The reproducibility of patch test results is of critical importance due to their use as a diagnostic tool in allergic contact dermatitis.1,2 This study attempted to validate the reliability of the results obtained with allergEAZE® (AE), a new standardized brand of syringe-administered allergens for patch tests. This approach is used as a method of diagnosing contact dermatitis; the diagnosis being contingent on the achievement of reproducible results as compared to other commonly used conventional systems.

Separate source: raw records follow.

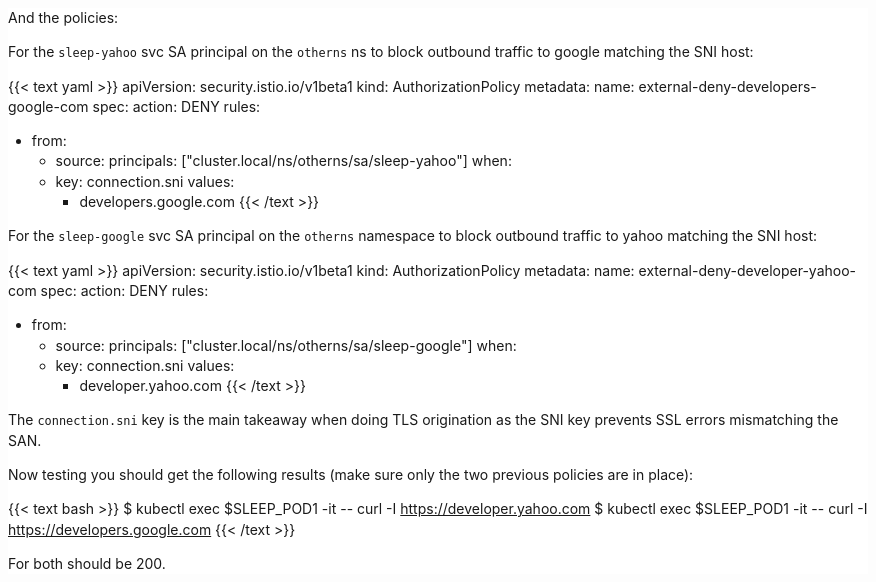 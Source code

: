 And the policies:

For the `sleep-yahoo` svc SA principal on the `otherns` ns to block outbound traffic to google matching the SNI host:

{{< text yaml >}}
apiVersion: security.istio.io/v1beta1
kind: AuthorizationPolicy
metadata:
  name: external-deny-developers-google-com
spec:
  action: DENY
  rules:
  - from:
    - source:
        principals: ["cluster.local/ns/otherns/sa/sleep-yahoo"]
    when:
    - key: connection.sni
      values:
      - developers.google.com
{{< /text >}}

For the `sleep-google` svc SA principal on the `otherns` namespace to block outbound traffic to yahoo matching the SNI host:

{{< text yaml >}}
apiVersion: security.istio.io/v1beta1
kind: AuthorizationPolicy
metadata:
  name: external-deny-developer-yahoo-com
spec:
  action: DENY
  rules:
  - from:
    - source:
        principals: ["cluster.local/ns/otherns/sa/sleep-google"]
    when:
    - key: connection.sni
      values:
      - developer.yahoo.com
{{< /text >}}

The `connection.sni` key is the main takeaway when doing TLS origination as the SNI key prevents SSL errors mismatching the SAN.

Now testing you should get the following results (make sure only the two previous policies are in place):

{{< text bash >}}
$ kubectl exec $SLEEP_POD1 -it -- curl -I https://developer.yahoo.com
$ kubectl exec $SLEEP_POD1 -it -- curl -I https://developers.google.com
{{< /text >}}

For both should be 200.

The study included patients who were suspected to have contact dermatitis. They underwent duplicate testing with 5 different allergens from the Spanish standard patch test series. Nickel sulphate hexahydrate, potassium dichromate and 4-phenylenediamine base were the same for all the researchers, and the tests revealed a high frequency of positive reactions. The other two allergens were random and were less frequently positive. We tested the allergens of the new brand on one side of the back. The same allergens were used, but from different brands, employing those usually chosen by each researcher (True Test® (TT), Trolab® (TRO), Martí Tor® (MT) or Chemotechnique® (CH)), and were tested symmetrically on the opposite side of the back. In patients tested with petroleum jelly allergens, the concentrations recommended by the Spanish Research Group on Dermatitis and Cutaneous Allergy (GEIDAC) were used, and were applied indistinctively from the patch test with Finn Chambers® on Scanpor® (SmartPractice) and Curatest® (lohmann-rauscher). Standard patch test recommendations were followed during the course of the study. Any degree of positivity on D4 was considered a positive result. Any reactions that showed signs of irritation or were doubtful were included in the group of negative results. Positive concordance was defined as a positive reaction to the same allergen by two different methods. The formula used to calculate the percentage of positive concordance was: 100í[number of positives to both tests: AE+other+]/[sum of all the positives: (AE+other+) plus (only AE+) plus (only other+)].

The analysis of the results is summarized in Table 1.

In total, 289 patients from 18 different centers were recruited and tested by researchers from the GEIDAC. A total of 2890 patch tests were performed, and 328 positive results were obtained (11.35%). After an analysis of the results, the general positive concordance rates between the other brands (TT, TRO, MT and CH) and AE were 77.1%, 100%, 90% and 100%, respectively. These results have been obtained without taking the degree of positivity into account.

Patch test diagnosis is a biological assay with a high degree of inherent variability. Factors that affect the results include the concentration, dosage and the use of an adequate vehicle, as well as variations in absorption and reactivity. There may also be differences between testing two identical allergens on different parts of the back. For example, the positive concordance rate between TT and CH varies between 63% and 78% in various studies.1 In a study comparing 20 allergens using AE and CH on 21 patients, the authors found the largest differences in reactions to quaternium-15, nickel and cobalt. They concluded that, although both series are valid for the diagnosis of contact dermatitis, additional studies with a larger population would be required to determine the relative effectiveness of both methods.2

Our study proves that the use of AE allergens for patch tests provides the same results as other conventional brands in more than 75% of allergen cases, with a high positive concordance rate among the tested methods for nickel sulphate hexahydrate, potassium dichromate, 4-phenylenediamine base, balsam of Peru, 2-mercaptobenzothiazole, mercury and cobalt (II) chloride hexahydrate, although there may be differences in the of positivity.